Tony Popovic played his ace, bringing on the perennial nuisance Labinot Haliti, but it was to have no impact as Sainsbury’s angled long ball was skilfully won by McBreen who fought for possession and when the ball bounced to hit Jerome Polenz’s arm the referee gave the penalty. This was OUR DAY!
McBreen’s spot kick was unstoppable, Covic outsmarted. With that kick McBreen slayed all the demons, removing the scar, as Arnie said afterwards, of the 2011 grand final defeat at Brisbane.
WSW ran out of puff, the Mariners eased toward the finish line. Nick Fitzgerald missed an opportunity to score a third, his header from Ibini’s cross not quite good enough to beat Covic.
The final whistle went and that sonic boom went around the world for the final glorious time.

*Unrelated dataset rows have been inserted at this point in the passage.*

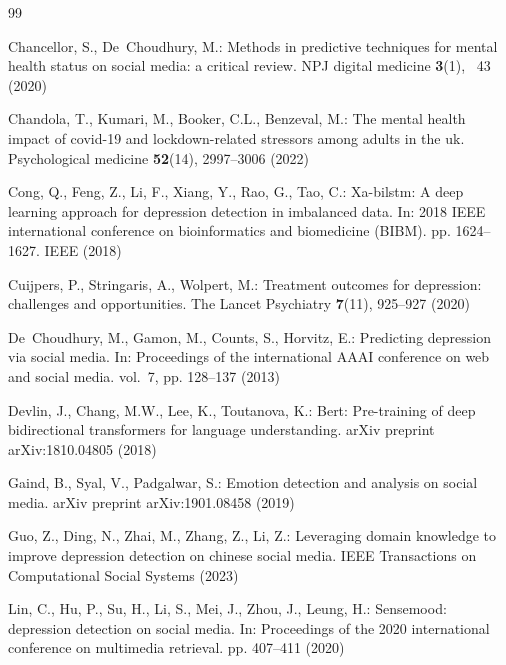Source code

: \documentclass[runningheads]{llncs}
\begin{document}
%
%
%
% 
% 
%
\begin{thebibliography}{99}

Chancellor, S., De~Choudhury, M.: Methods in predictive techniques for mental
  health status on social media: a critical review. NPJ digital medicine
  \textbf{3}(1), ~43 (2020)

Chandola, T., Kumari, M., Booker, C.L., Benzeval, M.: The mental health impact
  of covid-19 and lockdown-related stressors among adults in the uk.
  Psychological medicine  \textbf{52}(14),  2997--3006 (2022)

Cong, Q., Feng, Z., Li, F., Xiang, Y., Rao, G., Tao, C.: Xa-bilstm: A deep
  learning approach for depression detection in imbalanced data. In: 2018 IEEE
  international conference on bioinformatics and biomedicine (BIBM). pp.
  1624--1627. IEEE (2018)

Cuijpers, P., Stringaris, A., Wolpert, M.: Treatment outcomes for depression:
  challenges and opportunities. The Lancet Psychiatry  \textbf{7}(11),
  925--927 (2020)

De~Choudhury, M., Gamon, M., Counts, S., Horvitz, E.: Predicting depression via
  social media. In: Proceedings of the international AAAI conference on web and
  social media. vol.~7, pp. 128--137 (2013)

Devlin, J., Chang, M.W., Lee, K., Toutanova, K.: Bert: Pre-training of deep
  bidirectional transformers for language understanding. arXiv preprint
  arXiv:1810.04805  (2018)

Gaind, B., Syal, V., Padgalwar, S.: Emotion detection and analysis on social
  media. arXiv preprint arXiv:1901.08458  (2019)

Guo, Z., Ding, N., Zhai, M., Zhang, Z., Li, Z.: Leveraging domain knowledge to
  improve depression detection on chinese social media. IEEE Transactions on
  Computational Social Systems  (2023)

Lin, C., Hu, P., Su, H., Li, S., Mei, J., Zhou, J., Leung, H.: Sensemood:
  depression detection on social media. In: Proceedings of the 2020
  international conference on multimedia retrieval. pp. 407--411 (2020)


\end{thebibliography}
\end{document}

McBreen deservedly got the Joe Marston Medal for best on ground with an aggressive and intelligent unremitting display but the immaculate Sainsbury must have run him close. Bojic, Rose, Zwaanswijk, Hutchinson, Bozanic, McGlinchey all stood up on the day and Sterjovski had his best game in Mariners’ colours.
Me? I am still dancing on the ceiling with my laptop.